WHAT THIS TASK INVOLVES ▸
Only lines that contain the word "arteriolar" are to be returned from the data below.

_ _ _ _ _ _ _

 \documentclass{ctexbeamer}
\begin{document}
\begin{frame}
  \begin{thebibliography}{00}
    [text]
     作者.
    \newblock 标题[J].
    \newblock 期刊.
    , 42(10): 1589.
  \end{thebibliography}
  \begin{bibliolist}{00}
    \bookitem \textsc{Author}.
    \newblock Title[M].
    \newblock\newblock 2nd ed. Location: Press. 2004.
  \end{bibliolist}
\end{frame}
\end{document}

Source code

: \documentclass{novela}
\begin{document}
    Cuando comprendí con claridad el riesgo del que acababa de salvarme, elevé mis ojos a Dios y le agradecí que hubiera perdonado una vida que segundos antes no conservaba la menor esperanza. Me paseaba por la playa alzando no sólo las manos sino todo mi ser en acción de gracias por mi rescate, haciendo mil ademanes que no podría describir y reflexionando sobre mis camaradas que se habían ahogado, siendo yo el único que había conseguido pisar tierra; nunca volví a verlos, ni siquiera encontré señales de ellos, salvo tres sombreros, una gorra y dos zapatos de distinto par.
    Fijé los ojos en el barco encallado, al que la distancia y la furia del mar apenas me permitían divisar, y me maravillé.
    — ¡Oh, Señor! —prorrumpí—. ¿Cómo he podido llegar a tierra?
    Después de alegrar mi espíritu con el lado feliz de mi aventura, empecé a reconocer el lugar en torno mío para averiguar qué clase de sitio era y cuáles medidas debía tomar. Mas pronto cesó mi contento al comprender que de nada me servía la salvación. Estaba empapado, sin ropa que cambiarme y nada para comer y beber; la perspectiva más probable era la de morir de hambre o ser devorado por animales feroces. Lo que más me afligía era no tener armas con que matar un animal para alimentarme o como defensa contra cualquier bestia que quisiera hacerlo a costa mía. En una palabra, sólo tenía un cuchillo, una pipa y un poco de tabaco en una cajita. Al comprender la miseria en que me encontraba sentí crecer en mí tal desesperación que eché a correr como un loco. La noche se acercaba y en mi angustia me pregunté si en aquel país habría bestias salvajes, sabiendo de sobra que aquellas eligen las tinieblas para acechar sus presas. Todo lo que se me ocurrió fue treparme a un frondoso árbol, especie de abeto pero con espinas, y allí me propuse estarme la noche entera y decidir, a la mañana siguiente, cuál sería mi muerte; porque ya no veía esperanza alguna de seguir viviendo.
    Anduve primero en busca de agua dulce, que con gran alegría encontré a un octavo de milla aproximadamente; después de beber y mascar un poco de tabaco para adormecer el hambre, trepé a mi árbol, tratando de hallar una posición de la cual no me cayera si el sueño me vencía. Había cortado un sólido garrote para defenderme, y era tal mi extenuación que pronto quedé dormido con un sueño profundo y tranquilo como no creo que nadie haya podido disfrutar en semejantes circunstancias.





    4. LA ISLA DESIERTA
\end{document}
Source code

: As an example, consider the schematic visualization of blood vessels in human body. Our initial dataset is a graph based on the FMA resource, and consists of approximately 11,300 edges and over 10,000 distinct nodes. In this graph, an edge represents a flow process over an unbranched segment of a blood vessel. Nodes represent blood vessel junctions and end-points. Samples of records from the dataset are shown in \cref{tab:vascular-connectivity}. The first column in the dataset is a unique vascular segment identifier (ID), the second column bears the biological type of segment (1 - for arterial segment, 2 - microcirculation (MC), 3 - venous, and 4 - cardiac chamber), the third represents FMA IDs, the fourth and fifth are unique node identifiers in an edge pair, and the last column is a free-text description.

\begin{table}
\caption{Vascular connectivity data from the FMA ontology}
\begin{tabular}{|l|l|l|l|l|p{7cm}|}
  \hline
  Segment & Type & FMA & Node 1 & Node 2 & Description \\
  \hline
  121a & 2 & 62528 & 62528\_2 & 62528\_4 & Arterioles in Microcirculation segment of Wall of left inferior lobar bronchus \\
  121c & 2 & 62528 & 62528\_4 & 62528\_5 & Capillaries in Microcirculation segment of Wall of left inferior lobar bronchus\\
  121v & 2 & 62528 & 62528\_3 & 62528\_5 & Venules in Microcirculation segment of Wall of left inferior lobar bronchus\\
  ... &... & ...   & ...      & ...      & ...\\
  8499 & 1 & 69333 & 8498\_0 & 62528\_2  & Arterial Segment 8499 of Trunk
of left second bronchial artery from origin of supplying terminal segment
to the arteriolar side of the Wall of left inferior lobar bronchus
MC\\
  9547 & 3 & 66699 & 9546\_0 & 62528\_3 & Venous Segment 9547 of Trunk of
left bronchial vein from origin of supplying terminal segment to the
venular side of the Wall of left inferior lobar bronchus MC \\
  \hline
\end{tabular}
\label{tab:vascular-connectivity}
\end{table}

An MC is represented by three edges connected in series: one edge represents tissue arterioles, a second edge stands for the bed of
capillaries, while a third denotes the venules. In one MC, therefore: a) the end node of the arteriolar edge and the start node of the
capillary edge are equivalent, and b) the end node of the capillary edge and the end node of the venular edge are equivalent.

_ _ _ _ _ _ _

WRITTEN SOLUTION ▸
to the arteriolar side of the Wall of left inferior lobar bronchus
capillaries, while a third denotes the venules. In one MC, therefore: a) the end node of the arteriolar edge and the start node of the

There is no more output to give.